Ana içeriğe atla

Smart TV App etiketli aslında ilk yazı: Power Grubu

Sahibi kimdir?
Nereden yayın yaparlar? 
Program yapan bir kişinin adı?
yukarıdaki soruların hiçbirisinin yanıtı yok bende. Ancak Ankara'da antendeyken Power XL ile başlayan hayranlığım şimdilerde Power Türk ve elbette amiral gemi Power FM ile sürüyor. Ne yazık ki Power XL artık antende yok Ankara'da. Gerçi antende, yani FM bandından verici ile yapılan, var olan yayınları da dinlemek olanaklı değil. Sanırım 22 yıldır gecekondu düzeniyle işgal ettikleri frekanslardan yayın yapıp bunu kar sayan bir yapı ve onu düzelt(e)meyen denetleME ve düzenleME kuruluşu elbirliği ile radyo dinleme keyfimizi elimizden aldı, büyük kentlerde. Bu konuda daha önce yayınladığım yazımı okumanızı öneririm.

Biz gelelim POWER grubunun "akıllı" TV ile imtihanına :) Sonucu baştan söyleyeyim; Power Grubu'na yakışan, kullanımı kolay, menü renkleri ve klavye / kumanda ile geçişleri iyi planlanmış bir arayüze sahip sade tasarımlı bir uygulama var karşımızda. Bu anlamda başarılı. Ancak, "akıllı TV" artık tek yönli iletişimden ziyade iki yönlü iletişime verdiği olanaklarla yürüyecek bir mecra. Power Grubu'nun uygulaması ise tek yönlü. Dinleyicinin isteklerini gönderebileceği bir yol yok mesela. Neyse, uzun değerlendirmeyi aşağıda yapacağım zaten. Bu yazıyla blogda farklı bir yola doğru evrilmesinin ilk çabasını gerçekleştirmeye gayret edeceğim. Ne diyelim, Allah utandırmasın...

Akıllı TV'ler aslında üzerinde işletim sistemi olan, bilgisayar tabanlı büyük monitörler. İşletim sistemi genellikle açık kaynak kod tabanlı. Genellikle dediğime bakmayın, kapalı kaynak kodu kullanan bir TV var mı bilmediğimden. Nasıl cep telefonunuza, akıllısına elbette, tabletinize uygulama (application: APP) indirip kuruyorsanız akıllı TV'leriniz de böyle cihazlar.

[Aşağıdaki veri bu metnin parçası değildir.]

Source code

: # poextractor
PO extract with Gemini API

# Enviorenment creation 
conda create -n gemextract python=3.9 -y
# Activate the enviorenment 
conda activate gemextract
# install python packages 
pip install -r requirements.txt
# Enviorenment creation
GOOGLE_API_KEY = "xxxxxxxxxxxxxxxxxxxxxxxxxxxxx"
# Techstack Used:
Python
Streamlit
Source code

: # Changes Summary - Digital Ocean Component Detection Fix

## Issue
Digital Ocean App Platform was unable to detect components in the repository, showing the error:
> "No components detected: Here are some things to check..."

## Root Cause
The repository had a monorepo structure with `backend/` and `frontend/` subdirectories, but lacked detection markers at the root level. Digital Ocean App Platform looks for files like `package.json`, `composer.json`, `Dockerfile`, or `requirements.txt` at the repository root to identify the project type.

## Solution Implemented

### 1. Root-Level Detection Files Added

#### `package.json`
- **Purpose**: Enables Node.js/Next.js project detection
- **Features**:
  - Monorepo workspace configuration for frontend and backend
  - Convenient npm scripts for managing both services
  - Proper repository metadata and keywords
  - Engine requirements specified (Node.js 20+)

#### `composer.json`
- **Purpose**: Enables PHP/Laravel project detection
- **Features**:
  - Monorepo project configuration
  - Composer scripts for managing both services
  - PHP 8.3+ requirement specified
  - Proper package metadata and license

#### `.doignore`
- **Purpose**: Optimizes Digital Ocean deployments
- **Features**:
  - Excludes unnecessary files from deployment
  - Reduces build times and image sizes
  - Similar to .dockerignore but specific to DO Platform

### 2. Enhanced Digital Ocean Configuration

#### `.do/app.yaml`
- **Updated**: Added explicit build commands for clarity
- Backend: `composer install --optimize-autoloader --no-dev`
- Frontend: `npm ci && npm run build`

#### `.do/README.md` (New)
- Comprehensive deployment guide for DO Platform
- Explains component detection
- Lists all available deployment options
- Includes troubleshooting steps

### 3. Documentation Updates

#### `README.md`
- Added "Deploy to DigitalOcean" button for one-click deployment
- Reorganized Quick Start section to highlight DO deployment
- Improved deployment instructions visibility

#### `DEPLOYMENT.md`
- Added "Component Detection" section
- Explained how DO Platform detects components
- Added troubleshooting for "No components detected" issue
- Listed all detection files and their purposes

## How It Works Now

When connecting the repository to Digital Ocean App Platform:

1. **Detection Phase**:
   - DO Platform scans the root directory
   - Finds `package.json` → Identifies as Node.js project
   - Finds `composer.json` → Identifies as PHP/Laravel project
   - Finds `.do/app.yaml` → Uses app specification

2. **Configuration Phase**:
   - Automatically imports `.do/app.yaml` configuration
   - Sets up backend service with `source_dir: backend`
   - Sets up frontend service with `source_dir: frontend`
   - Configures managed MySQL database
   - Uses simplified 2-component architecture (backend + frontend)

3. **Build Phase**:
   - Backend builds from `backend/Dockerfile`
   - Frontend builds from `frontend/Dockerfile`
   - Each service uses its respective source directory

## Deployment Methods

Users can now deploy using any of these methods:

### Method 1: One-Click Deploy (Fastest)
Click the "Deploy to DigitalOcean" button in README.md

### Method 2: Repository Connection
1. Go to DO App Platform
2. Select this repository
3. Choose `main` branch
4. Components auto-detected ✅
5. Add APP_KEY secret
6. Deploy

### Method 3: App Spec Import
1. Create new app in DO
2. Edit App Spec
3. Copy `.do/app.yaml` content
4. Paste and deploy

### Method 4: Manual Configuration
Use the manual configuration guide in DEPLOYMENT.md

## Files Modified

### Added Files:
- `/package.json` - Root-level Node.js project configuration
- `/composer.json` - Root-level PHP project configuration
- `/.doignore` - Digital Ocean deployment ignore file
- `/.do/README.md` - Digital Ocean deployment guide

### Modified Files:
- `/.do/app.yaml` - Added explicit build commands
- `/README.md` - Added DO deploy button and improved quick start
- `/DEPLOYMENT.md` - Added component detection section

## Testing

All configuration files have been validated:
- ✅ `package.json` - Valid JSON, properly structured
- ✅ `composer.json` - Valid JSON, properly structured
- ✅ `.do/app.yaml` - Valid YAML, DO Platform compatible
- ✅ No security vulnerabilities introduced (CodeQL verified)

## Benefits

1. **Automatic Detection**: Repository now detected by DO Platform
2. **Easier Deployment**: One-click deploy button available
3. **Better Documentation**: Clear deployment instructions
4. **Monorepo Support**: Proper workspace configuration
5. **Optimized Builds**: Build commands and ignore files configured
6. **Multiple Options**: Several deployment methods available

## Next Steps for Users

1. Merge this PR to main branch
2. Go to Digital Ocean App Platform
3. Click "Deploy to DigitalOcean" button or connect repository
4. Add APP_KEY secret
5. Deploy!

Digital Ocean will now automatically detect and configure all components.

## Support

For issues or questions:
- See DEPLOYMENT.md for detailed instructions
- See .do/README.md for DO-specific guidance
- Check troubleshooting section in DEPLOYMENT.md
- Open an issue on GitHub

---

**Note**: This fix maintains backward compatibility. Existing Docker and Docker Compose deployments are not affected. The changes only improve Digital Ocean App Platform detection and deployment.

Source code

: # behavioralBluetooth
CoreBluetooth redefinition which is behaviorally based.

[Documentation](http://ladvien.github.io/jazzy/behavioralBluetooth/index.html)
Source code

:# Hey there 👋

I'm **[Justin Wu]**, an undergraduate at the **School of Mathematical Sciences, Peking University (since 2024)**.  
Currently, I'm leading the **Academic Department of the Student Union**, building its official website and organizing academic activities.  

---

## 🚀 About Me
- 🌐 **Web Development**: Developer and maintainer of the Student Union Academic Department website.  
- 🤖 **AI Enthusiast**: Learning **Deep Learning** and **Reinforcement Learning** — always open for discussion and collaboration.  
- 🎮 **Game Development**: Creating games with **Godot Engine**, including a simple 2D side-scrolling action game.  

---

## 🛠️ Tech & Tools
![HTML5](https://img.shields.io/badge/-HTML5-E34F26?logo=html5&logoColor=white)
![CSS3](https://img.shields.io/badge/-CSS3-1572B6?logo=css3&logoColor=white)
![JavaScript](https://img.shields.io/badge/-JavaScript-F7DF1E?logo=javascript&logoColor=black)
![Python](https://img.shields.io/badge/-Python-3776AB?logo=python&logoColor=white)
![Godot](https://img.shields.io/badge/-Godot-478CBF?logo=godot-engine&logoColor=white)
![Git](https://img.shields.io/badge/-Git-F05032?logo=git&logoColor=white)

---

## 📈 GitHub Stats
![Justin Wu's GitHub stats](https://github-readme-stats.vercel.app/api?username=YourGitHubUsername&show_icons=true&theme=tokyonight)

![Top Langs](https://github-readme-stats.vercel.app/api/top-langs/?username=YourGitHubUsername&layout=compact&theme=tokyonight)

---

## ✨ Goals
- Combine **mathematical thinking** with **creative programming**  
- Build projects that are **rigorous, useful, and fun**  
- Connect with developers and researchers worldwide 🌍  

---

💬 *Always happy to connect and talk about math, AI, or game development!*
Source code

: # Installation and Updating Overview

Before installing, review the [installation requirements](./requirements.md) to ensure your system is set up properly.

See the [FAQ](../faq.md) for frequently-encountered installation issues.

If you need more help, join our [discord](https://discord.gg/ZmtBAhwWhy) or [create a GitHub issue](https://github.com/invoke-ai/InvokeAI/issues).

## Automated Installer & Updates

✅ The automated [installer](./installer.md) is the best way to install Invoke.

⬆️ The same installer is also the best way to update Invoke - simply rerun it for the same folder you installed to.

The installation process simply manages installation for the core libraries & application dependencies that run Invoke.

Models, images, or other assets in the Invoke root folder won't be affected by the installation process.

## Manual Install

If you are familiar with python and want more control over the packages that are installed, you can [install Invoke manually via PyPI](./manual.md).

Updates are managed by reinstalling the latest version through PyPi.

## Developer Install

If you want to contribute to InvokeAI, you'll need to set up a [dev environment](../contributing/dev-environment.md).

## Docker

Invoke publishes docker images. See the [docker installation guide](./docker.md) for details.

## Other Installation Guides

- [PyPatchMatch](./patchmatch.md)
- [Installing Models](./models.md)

Bunların da uygulama mağazası var. Orada kimi reklamla yürüyen, kimi doğrudan ücretli uygulamalar var. Dilediğinizi indirip televizyonunuza kurabilirsiniz. Bir noktaya dikkat çekmek istiyorum. Televizyonunuz artık sadece televizyon değil. Evinizde internete çıkış noktanıza bağladığınız yer yeni internet erişimli cihaz, potansiyel bir gedik açar duvarınızda. Güvenlik mevzularını işin uzmanı bir meslektaşım, lisedaşım ile sohbete bırakayım ve son olarak özellikle kameralı TV kullananlar için indirdikleri uygulamalara daha bir dikkat etmelerini hatırlatayım. O kameralar, uzaktan aktif hale getirilebilir. İstemediğiniz görüntüler kaydedilip sonra tehdit edilebilirsiniz. Aman dikkat!

Power Grubu, diğer pek çok medya kuruluşu gibi, akıllı TV'lerde de var. Bir noktayı özellikle belirteyim, LG televizyonlar Web OS 2.0 sürümlü bir işletim sistemi kullanıyor. Son derece başarılı, basit bir arayüzle işleri kolaylaştırmışlar. Uygulamalar bölümüne girdiğinizde ana ekranda 7-8 tane uygulama görünüyor. Bunlar LG Web OS 2.0'lı bir akıllı aldığınızda varsayılan olarak ana ekranda yer verilen uygulamalar. LG Uygulama Mağazasına ulaştığınızda daha bir çok uygulama göreceksiniz. LG bu ana ekranına koyduğu uygulamaları neye göre seçmiş bilemiyorum. Aralarında Power Grubu'nun uygulaması da var. Karnaval, ki bir diğer saygı uyandıran radyo grubudur, ise bu ana ekranda yok.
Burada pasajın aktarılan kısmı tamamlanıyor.